--- Exercise ---
Determine how many lines in the material below contain the word "label", and give that number without comment.
"""
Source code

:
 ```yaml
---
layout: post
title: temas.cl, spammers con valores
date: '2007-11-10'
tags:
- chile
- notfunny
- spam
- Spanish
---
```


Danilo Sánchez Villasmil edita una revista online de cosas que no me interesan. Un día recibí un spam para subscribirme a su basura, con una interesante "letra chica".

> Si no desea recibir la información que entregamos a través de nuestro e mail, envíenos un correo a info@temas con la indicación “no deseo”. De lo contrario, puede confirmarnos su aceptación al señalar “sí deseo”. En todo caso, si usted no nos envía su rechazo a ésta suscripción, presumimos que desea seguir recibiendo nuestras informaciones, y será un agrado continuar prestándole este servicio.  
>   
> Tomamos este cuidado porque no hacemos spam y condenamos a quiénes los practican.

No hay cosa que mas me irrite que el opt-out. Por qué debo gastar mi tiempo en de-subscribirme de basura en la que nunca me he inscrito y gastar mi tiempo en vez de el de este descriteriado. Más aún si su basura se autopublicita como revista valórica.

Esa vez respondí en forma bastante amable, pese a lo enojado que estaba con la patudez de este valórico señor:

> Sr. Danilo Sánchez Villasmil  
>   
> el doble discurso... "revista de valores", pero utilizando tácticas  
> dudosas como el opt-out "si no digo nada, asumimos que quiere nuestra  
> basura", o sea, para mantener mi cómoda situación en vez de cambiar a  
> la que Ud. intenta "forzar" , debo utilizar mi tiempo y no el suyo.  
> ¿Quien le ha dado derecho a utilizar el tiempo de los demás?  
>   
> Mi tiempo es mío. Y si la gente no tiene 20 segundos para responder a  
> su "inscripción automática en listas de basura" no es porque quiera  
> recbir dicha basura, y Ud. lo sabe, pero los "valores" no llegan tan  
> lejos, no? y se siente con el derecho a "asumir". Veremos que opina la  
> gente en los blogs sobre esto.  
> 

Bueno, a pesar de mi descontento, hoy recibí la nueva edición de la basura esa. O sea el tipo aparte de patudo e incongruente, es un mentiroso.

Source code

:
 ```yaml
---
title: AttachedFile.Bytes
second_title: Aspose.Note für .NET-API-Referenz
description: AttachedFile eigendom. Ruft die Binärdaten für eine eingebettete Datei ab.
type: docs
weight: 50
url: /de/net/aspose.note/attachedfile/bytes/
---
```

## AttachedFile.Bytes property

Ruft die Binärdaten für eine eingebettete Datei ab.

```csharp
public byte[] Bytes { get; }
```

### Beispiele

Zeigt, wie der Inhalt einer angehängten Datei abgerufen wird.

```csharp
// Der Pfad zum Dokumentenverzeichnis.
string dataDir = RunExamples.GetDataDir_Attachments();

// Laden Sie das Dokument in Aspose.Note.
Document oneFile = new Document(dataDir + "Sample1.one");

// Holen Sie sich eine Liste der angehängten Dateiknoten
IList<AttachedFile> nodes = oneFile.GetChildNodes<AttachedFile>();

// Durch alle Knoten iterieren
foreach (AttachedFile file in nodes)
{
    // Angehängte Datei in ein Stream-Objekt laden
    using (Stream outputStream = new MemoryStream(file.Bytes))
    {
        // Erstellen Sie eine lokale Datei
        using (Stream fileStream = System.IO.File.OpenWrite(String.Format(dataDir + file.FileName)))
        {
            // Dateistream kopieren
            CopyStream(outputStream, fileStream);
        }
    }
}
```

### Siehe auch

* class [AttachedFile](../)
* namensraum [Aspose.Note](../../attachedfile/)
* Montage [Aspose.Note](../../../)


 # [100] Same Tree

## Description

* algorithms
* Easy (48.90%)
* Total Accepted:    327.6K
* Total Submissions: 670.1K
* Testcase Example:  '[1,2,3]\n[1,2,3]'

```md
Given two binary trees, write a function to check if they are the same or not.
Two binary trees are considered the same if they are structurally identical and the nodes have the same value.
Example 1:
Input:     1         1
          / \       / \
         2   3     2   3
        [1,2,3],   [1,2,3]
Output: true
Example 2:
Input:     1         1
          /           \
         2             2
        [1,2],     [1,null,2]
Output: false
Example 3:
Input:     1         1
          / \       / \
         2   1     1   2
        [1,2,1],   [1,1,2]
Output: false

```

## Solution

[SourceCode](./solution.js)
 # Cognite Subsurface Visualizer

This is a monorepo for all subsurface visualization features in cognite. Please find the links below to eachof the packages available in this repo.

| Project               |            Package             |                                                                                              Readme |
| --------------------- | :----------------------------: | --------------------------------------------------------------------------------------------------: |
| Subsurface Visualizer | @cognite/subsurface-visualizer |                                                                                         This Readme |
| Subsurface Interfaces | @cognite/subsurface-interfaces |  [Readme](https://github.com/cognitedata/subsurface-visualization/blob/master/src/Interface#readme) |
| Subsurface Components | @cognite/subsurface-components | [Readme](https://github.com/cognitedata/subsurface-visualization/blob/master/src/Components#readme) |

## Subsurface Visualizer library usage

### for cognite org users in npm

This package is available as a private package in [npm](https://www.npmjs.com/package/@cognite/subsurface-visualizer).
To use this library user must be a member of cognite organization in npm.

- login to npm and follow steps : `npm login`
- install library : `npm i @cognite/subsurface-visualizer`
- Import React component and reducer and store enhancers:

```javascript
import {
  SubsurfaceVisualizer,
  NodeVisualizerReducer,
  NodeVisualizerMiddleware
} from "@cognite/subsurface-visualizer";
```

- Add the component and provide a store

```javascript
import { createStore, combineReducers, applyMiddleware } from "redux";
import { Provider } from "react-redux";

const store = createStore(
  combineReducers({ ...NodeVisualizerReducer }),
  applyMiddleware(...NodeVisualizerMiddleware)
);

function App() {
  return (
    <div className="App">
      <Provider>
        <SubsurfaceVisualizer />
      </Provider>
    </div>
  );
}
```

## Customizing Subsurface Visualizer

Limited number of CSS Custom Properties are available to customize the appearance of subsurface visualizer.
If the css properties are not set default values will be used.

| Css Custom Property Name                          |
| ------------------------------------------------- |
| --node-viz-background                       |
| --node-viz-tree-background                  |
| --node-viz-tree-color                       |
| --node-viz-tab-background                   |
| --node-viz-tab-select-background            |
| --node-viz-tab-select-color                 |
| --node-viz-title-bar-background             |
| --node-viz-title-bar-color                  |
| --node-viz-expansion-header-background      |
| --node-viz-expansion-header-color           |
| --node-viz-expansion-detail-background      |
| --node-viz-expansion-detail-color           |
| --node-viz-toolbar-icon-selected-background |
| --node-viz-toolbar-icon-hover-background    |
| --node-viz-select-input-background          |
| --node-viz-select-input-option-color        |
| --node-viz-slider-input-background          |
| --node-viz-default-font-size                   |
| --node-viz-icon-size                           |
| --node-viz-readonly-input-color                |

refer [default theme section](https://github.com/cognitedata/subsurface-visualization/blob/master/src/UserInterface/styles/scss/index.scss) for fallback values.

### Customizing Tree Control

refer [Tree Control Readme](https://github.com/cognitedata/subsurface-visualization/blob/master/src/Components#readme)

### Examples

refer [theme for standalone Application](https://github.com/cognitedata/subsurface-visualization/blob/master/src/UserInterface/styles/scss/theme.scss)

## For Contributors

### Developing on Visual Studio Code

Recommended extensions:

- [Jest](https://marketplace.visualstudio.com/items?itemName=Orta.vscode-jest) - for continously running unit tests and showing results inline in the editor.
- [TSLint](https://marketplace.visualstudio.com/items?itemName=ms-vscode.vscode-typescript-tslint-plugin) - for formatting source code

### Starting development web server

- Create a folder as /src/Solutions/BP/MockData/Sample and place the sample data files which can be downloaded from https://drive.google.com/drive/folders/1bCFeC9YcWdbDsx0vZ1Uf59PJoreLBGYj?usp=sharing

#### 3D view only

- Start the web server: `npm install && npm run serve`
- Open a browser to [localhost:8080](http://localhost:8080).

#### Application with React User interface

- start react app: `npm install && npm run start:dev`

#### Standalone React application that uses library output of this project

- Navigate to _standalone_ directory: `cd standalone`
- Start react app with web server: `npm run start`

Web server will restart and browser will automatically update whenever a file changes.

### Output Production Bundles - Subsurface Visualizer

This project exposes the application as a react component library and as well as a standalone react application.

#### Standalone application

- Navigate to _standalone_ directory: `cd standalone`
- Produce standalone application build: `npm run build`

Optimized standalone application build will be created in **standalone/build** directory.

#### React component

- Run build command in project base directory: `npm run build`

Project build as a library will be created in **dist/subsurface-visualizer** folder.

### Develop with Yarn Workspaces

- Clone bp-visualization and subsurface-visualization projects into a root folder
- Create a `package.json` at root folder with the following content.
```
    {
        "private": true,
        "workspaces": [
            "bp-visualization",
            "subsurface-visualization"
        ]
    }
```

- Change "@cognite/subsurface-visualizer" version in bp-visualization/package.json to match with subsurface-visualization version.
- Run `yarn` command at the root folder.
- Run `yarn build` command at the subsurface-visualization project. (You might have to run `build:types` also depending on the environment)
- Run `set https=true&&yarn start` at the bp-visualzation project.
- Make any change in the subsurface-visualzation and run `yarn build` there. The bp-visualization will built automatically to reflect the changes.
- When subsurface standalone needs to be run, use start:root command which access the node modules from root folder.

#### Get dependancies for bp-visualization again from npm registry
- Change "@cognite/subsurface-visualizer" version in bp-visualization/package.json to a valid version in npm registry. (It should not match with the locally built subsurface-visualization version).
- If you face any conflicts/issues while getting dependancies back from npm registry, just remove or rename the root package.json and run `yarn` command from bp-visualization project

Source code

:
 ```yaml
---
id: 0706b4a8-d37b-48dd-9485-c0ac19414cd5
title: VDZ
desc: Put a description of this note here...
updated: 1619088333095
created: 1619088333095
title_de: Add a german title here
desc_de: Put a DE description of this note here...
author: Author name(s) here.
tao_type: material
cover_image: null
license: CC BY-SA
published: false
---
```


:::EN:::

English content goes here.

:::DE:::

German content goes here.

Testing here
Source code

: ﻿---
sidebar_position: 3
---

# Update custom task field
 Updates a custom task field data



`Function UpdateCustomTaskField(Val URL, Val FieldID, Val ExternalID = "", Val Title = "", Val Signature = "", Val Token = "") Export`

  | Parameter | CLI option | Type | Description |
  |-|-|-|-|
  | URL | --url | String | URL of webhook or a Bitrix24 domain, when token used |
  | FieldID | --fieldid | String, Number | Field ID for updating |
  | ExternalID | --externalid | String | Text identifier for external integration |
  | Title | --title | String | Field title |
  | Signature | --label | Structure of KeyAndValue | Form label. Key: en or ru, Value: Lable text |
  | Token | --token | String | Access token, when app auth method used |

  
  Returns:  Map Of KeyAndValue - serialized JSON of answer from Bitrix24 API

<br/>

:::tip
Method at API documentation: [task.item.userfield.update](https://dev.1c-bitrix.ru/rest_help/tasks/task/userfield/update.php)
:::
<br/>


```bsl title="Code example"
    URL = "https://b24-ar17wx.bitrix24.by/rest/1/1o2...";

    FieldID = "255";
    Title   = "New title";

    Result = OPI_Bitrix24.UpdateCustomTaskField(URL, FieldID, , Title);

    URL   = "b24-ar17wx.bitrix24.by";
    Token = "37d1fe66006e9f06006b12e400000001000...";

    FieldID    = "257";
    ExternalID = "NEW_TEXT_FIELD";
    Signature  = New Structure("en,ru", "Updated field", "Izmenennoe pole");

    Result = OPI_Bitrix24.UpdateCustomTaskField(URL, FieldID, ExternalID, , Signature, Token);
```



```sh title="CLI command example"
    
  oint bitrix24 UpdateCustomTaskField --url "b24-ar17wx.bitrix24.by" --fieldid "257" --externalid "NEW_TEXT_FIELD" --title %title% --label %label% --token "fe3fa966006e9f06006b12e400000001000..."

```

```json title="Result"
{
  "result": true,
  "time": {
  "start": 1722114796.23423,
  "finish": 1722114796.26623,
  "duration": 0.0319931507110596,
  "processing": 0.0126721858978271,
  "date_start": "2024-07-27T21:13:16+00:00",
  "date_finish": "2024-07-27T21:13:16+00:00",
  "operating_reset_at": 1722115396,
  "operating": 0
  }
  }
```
"""
--- Output for this exercise ---
2